The main lines of public-opinion research were first reviewed in these
pages in 1998, and have been explored since then by a growing number of
eminent researchers.6 In the past decade, Critical Review has also
published much work by younger scholars7 who share a desire to explore the
causes, consequences, and normative implications of public ignorance by
building upon, but going beyond, the established lines of research. The
current issue continues both of these trends, with pointed discussions of
recent developments in the literature by distinguished public-opinion
scholars Robert S. Erikson and Benjamin I. Page; and with inaugural
publications by Sebastian Benthall, Stephen Miller, and Christopher
Wisniewski, along with a debate over Samuel DeCanio's own inaugural
publications, which appeared herein previously. This issue of the journal
is therefore a good benchmark of the progress we have made, and of at least
the "known unknowns" that remain to be explored.

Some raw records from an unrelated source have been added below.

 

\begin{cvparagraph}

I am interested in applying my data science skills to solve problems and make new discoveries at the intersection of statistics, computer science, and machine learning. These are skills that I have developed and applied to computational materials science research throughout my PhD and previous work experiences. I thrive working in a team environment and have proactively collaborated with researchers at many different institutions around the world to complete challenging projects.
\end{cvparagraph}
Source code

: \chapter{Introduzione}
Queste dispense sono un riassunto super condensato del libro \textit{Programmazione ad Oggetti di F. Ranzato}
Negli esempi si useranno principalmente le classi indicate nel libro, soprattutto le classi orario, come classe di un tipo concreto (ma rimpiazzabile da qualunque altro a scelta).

Miller shows that "liberal" and "conservative" members of the general
public share strikingly similar suspicions about employers, businesses, and
profits - affirming that, as Converse pointed out, political observers may
attribute a spurious logic to public opinion by projecting onto the public
ideological differences that are the province of a highly politicized few.
Page and Erikson, on the other hand, argue that public opinion is more
logical, if not ideological, than it may seem.
Wisniewski's paper challenges the ability of academic "cultural studies" to
grasp the realities of political culture; his argument is contested by
noted cultural-studies scholar Mark Fenster. And lest anyone interpret
Conversean research to commend the rule of experts, Benthall, reviewing
Philip E. Tetlock's devastating research into (the absence of) social-
scientific expertise (Tetlock 2005), points out that mere inertia, in the
form of computer extrapolations of present conditions, predicts the future
better than does even the most open-minded group of "experts" (cf. Taleb
2005). In another article, however, economist Bryan Caplan disputes whether
Tetlock's findings are as devastating as they appear. The question of so-
called experts' expertise is fast becoming a favorite in these pages.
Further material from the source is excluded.